**DATA TO EXAMINE:**
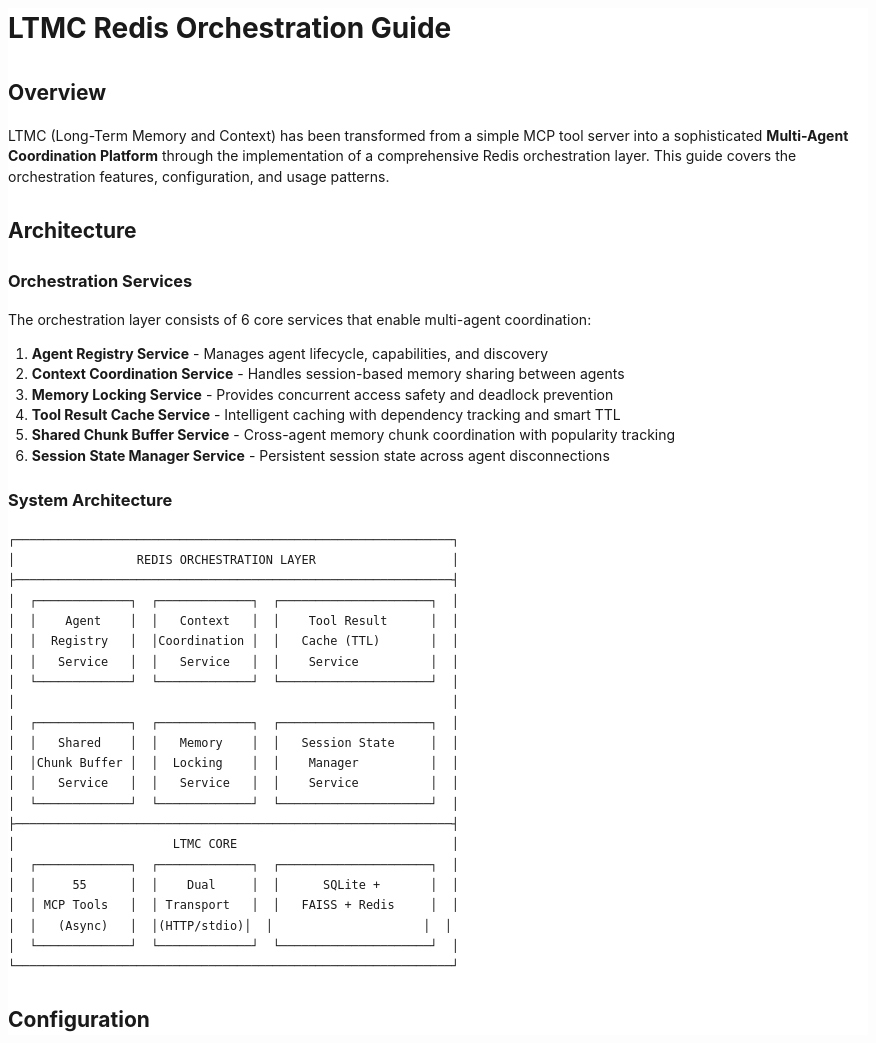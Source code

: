 # LTMC Redis Orchestration Guide

## Overview

LTMC (Long-Term Memory and Context) has been transformed from a simple MCP tool server into a sophisticated **Multi-Agent Coordination Platform** through the implementation of a comprehensive Redis orchestration layer. This guide covers the orchestration features, configuration, and usage patterns.

## Architecture

### Orchestration Services

The orchestration layer consists of 6 core services that enable multi-agent coordination:

1. **Agent Registry Service** - Manages agent lifecycle, capabilities, and discovery
2. **Context Coordination Service** - Handles session-based memory sharing between agents
3. **Memory Locking Service** - Provides concurrent access safety and deadlock prevention
4. **Tool Result Cache Service** - Intelligent caching with dependency tracking and smart TTL
5. **Shared Chunk Buffer Service** - Cross-agent memory chunk coordination with popularity tracking
6. **Session State Manager Service** - Persistent session state across agent disconnections

### System Architecture

```
┌─────────────────────────────────────────────────────────────┐
│                 REDIS ORCHESTRATION LAYER                   │
├─────────────────────────────────────────────────────────────┤
│  ┌─────────────┐  ┌─────────────┐  ┌─────────────────────┐  │
│  │    Agent    │  │   Context   │  │    Tool Result      │  │
│  │  Registry   │  │Coordination │  │   Cache (TTL)       │  │
│  │   Service   │  │   Service   │  │    Service          │  │
│  └─────────────┘  └─────────────┘  └─────────────────────┘  │
│                                                             │
│  ┌─────────────┐  ┌─────────────┐  ┌─────────────────────┐  │
│  │   Shared    │  │   Memory    │  │   Session State     │  │
│  │Chunk Buffer │  │  Locking    │  │    Manager          │  │
│  │   Service   │  │   Service   │  │    Service          │  │
│  └─────────────┘  └─────────────┘  └─────────────────────┘  │
├─────────────────────────────────────────────────────────────┤
│                      LTMC CORE                              │
│  ┌─────────────┐  ┌─────────────┐  ┌─────────────────────┐  │
│  │     55      │  │    Dual     │  │      SQLite +       │  │
│  │ MCP Tools   │  │ Transport   │  │   FAISS + Redis     │  │
│  │   (Async)   │  │(HTTP/stdio)│  │                     │  │
│  └─────────────┘  └─────────────┘  └─────────────────────┘  │
└─────────────────────────────────────────────────────────────┘
```

## Configuration
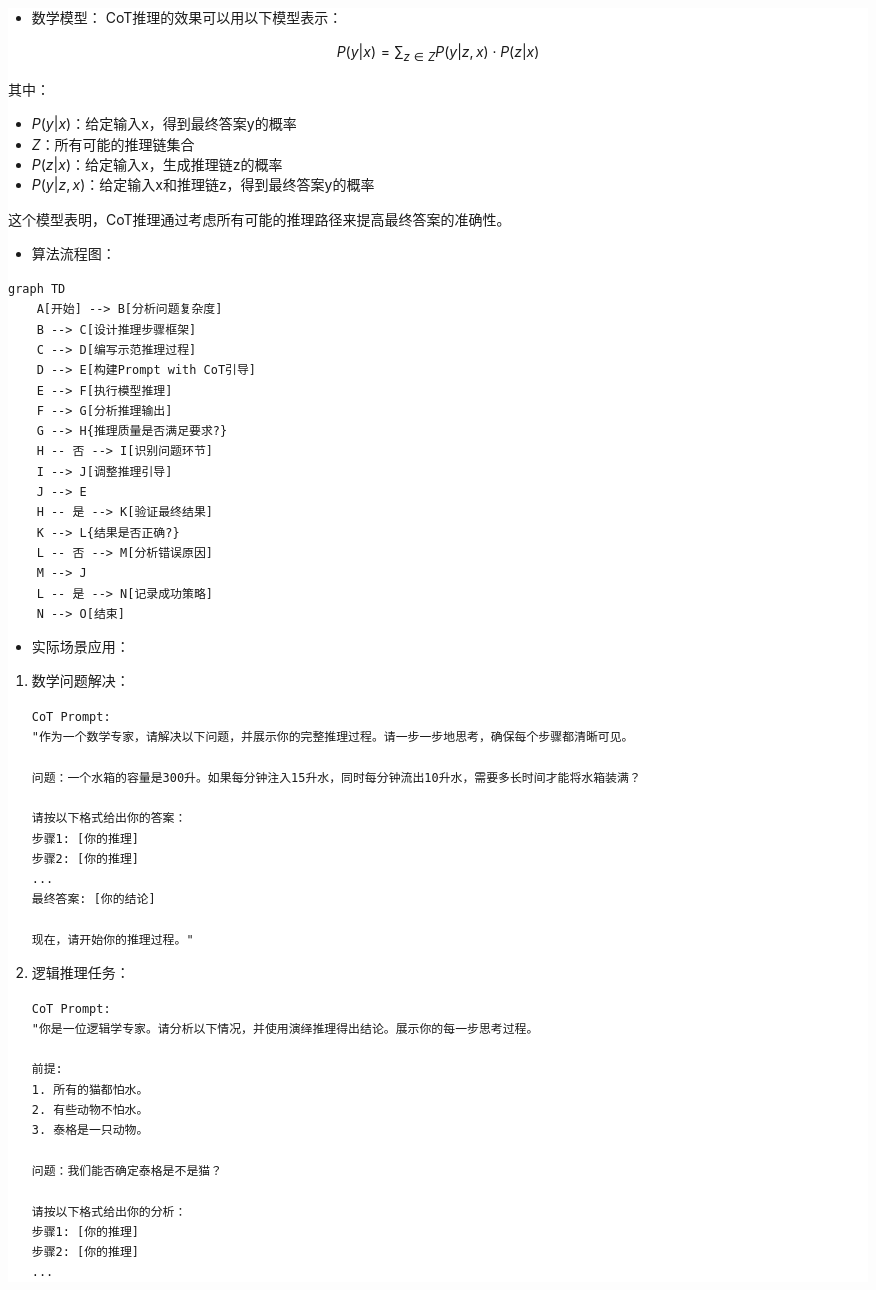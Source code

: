 * 数学模型：
  CoT推理的效果可以用以下模型表示：

$$P(y|x) = \sum_{z \in Z} P(y|z, x) \cdot P(z|x)$$

其中：
- $P(y|x)$：给定输入x，得到最终答案y的概率
- $Z$：所有可能的推理链集合
- $P(z|x)$：给定输入x，生成推理链z的概率
- $P(y|z, x)$：给定输入x和推理链z，得到最终答案y的概率

这个模型表明，CoT推理通过考虑所有可能的推理路径来提高最终答案的准确性。

* 算法流程图：

```mermaid
graph TD
    A[开始] --> B[分析问题复杂度]
    B --> C[设计推理步骤框架]
    C --> D[编写示范推理过程]
    D --> E[构建Prompt with CoT引导]
    E --> F[执行模型推理]
    F --> G[分析推理输出]
    G --> H{推理质量是否满足要求?}
    H -- 否 --> I[识别问题环节]
    I --> J[调整推理引导]
    J --> E
    H -- 是 --> K[验证最终结果]
    K --> L{结果是否正确?}
    L -- 否 --> M[分析错误原因]
    M --> J
    L -- 是 --> N[记录成功策略]
    N --> O[结束]
```

* 实际场景应用：
1. 数学问题解决：
   ```
   CoT Prompt:
   "作为一个数学专家，请解决以下问题，并展示你的完整推理过程。请一步一步地思考，确保每个步骤都清晰可见。

   问题：一个水箱的容量是300升。如果每分钟注入15升水，同时每分钟流出10升水，需要多长时间才能将水箱装满？

   请按以下格式给出你的答案：
   步骤1: [你的推理]
   步骤2: [你的推理]
   ...
   最终答案: [你的结论]

   现在，请开始你的推理过程。"
   ```

2. 逻辑推理任务：
   ```
   CoT Prompt:
   "你是一位逻辑学专家。请分析以下情况，并使用演绎推理得出结论。展示你的每一步思考过程。

   前提:
   1. 所有的猫都怕水。
   2. 有些动物不怕水。
   3. 泰格是一只动物。

   问题：我们能否确定泰格是不是猫？

   请按以下格式给出你的分析：
   步骤1: [你的推理]
   步骤2: [你的推理]
   ...
   ```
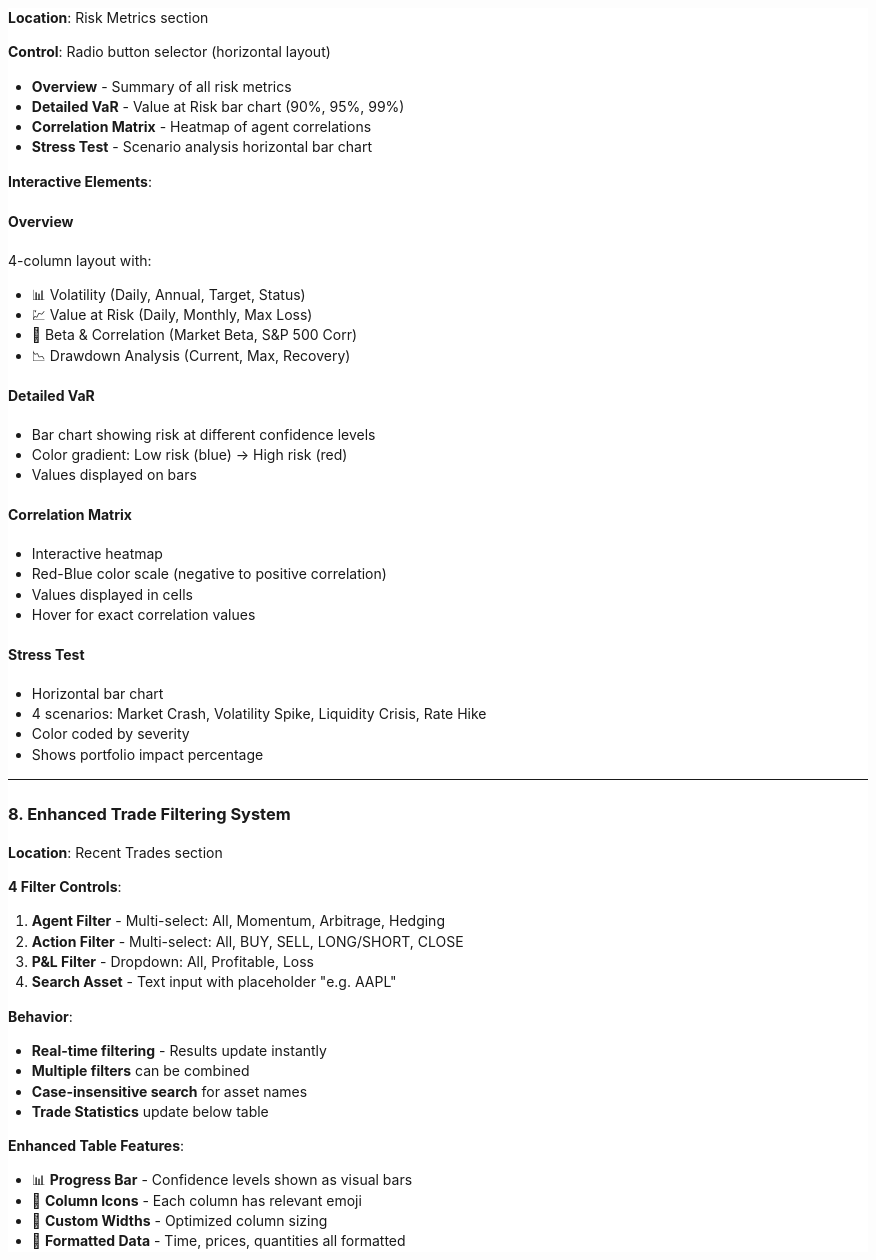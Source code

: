**Location**: Risk Metrics section

**Control**: Radio button selector (horizontal layout)
- **Overview** - Summary of all risk metrics
- **Detailed VaR** - Value at Risk bar chart (90%, 95%, 99%)
- **Correlation Matrix** - Heatmap of agent correlations
- **Stress Test** - Scenario analysis horizontal bar chart

**Interactive Elements**:

#### **Overview**
4-column layout with:
- 📊 Volatility (Daily, Annual, Target, Status)
- 💹 Value at Risk (Daily, Monthly, Max Loss)
- 🔗 Beta & Correlation (Market Beta, S&P 500 Corr)
- 📉 Drawdown Analysis (Current, Max, Recovery)

#### **Detailed VaR**
- Bar chart showing risk at different confidence levels
- Color gradient: Low risk (blue) → High risk (red)
- Values displayed on bars

#### **Correlation Matrix**
- Interactive heatmap
- Red-Blue color scale (negative to positive correlation)
- Values displayed in cells
- Hover for exact correlation values

#### **Stress Test**
- Horizontal bar chart
- 4 scenarios: Market Crash, Volatility Spike, Liquidity Crisis, Rate Hike
- Color coded by severity
- Shows portfolio impact percentage

---

### **8. Enhanced Trade Filtering System**

**Location**: Recent Trades section

**4 Filter Controls**:
1. **Agent Filter** - Multi-select: All, Momentum, Arbitrage, Hedging
2. **Action Filter** - Multi-select: All, BUY, SELL, LONG/SHORT, CLOSE
3. **P&L Filter** - Dropdown: All, Profitable, Loss
4. **Search Asset** - Text input with placeholder "e.g. AAPL"

**Behavior**:
- **Real-time filtering** - Results update instantly
- **Multiple filters** can be combined
- **Case-insensitive search** for asset names
- **Trade Statistics** update below table

**Enhanced Table Features**:
- 📊 **Progress Bar** - Confidence levels shown as visual bars
- 🎨 **Column Icons** - Each column has relevant emoji
- 📏 **Custom Widths** - Optimized column sizing
- 🎯 **Formatted Data** - Time, prices, quantities all formatted
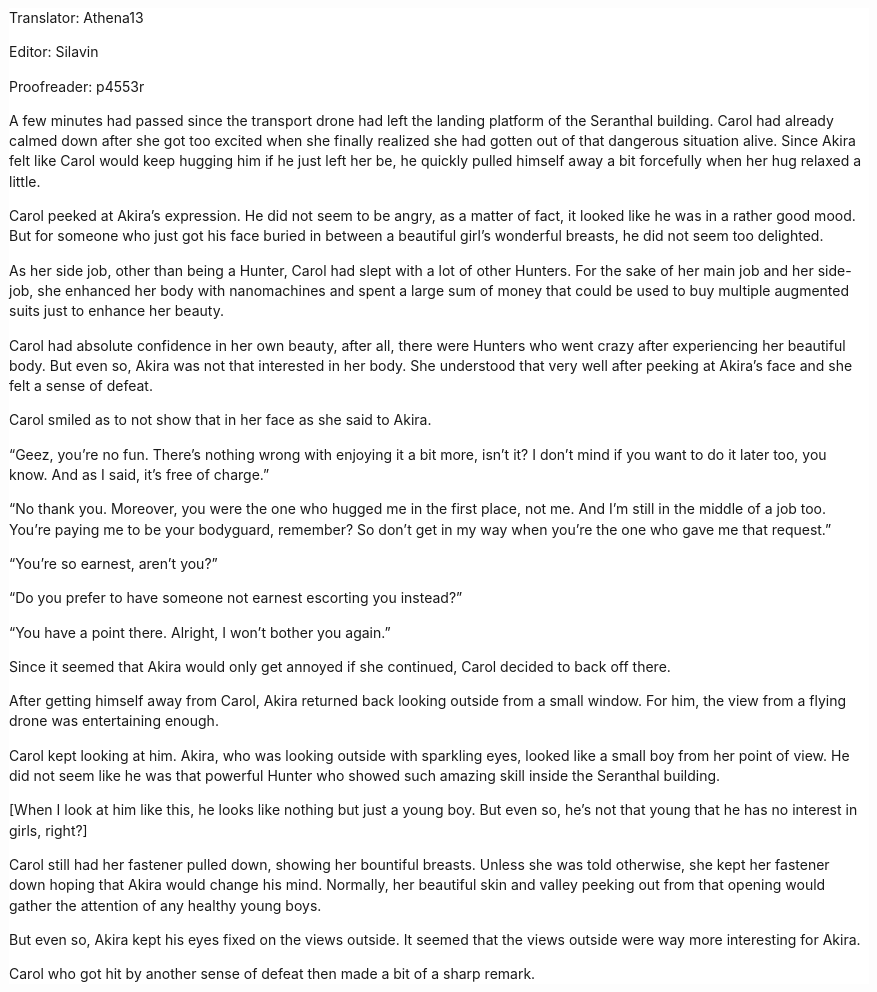 Translator: Athena13

Editor: Silavin

Proofreader: p4553r

A few minutes had passed since the transport drone had left the landing platform of the Seranthal building. Carol had already calmed down after she got too excited when she finally realized she had gotten out of that dangerous situation alive. Since Akira felt like Carol would keep hugging him if he just left her be, he quickly pulled himself away a bit forcefully when her hug relaxed a little.

Carol peeked at Akira’s expression. He did not seem to be angry, as a matter of fact, it looked like he was in a rather good mood. But for someone who just got his face buried in between a beautiful girl’s wonderful breasts, he did not seem too delighted.

As her side job, other than being a Hunter, Carol had slept with a lot of other Hunters. For the sake of her main job and her side-job, she enhanced her body with nanomachines and spent a large sum of money that could be used to buy multiple augmented suits just to enhance her beauty.

Carol had absolute confidence in her own beauty, after all, there were Hunters who went crazy after experiencing her beautiful body. But even so, Akira was not that interested in her body. She understood that very well after peeking at Akira’s face and she felt a sense of defeat.

Carol smiled as to not show that in her face as she said to Akira.

“Geez, you’re no fun. There’s nothing wrong with enjoying it a bit more, isn’t it? I don’t mind if you want to do it later too, you know. And as I said, it’s free of charge.”

“No thank you. Moreover, you were the one who hugged me in the first place, not me. And I’m still in the middle of a job too. You’re paying me to be your bodyguard, remember? So don’t get in my way when you’re the one who gave me that request.”

“You’re so earnest, aren’t you?”

“Do you prefer to have someone not earnest escorting you instead?”

“You have a point there. Alright, I won’t bother you again.”

Since it seemed that Akira would only get annoyed if she continued, Carol decided to back off there.

After getting himself away from Carol, Akira returned back looking outside from a small window. For him, the view from a flying drone was entertaining enough.

Carol kept looking at him. Akira, who was looking outside with sparkling eyes, looked like a small boy from her point of view. He did not seem like he was that powerful Hunter who showed such amazing skill inside the Seranthal building.

[When I look at him like this, he looks like nothing but just a young boy. But even so, he’s not that young that he has no interest in girls, right?]

Carol still had her fastener pulled down, showing her bountiful breasts. Unless she was told otherwise, she kept her fastener down hoping that Akira would change his mind. Normally, her beautiful skin and valley peeking out from that opening would gather the attention of any healthy young boys.

But even so, Akira kept his eyes fixed on the views outside. It seemed that the views outside were way more interesting for Akira.

Carol who got hit by another sense of defeat then made a bit of a sharp remark.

**WHAT YOU HAVE TO DO:**
Write out exactly the run of lines above that starts at the line containing "3. **P&L Filter**" and ends at the line containing "A few minutes". Include both, and leave the pictures out.

**ANSWER SECTION:**
3. **P&L Filter** - Dropdown: All, Profitable, Loss
4. **Search Asset** - Text input with placeholder "e.g. AAPL"

**Behavior**:
- **Real-time filtering** - Results update instantly
- **Multiple filters** can be combined
- **Case-insensitive search** for asset names
- **Trade Statistics** update below table

**Enhanced Table Features**:
- 📊 **Progress Bar** - Confidence levels shown as visual bars
- 🎨 **Column Icons** - Each column has relevant emoji
- 📏 **Custom Widths** - Optimized column sizing
- 🎯 **Formatted Data** - Time, prices, quantities all formatted
 Translator: Athena13

Editor: Silavin

Proofreader: p4553r

A few minutes had passed since the transport drone had left the landing platform of the Seranthal building. Carol had already calmed down after she got too excited when she finally realized she had gotten out of that dangerous situation alive. Since Akira felt like Carol would keep hugging him if he just left her be, he quickly pulled himself away a bit forcefully when her hug relaxed a little.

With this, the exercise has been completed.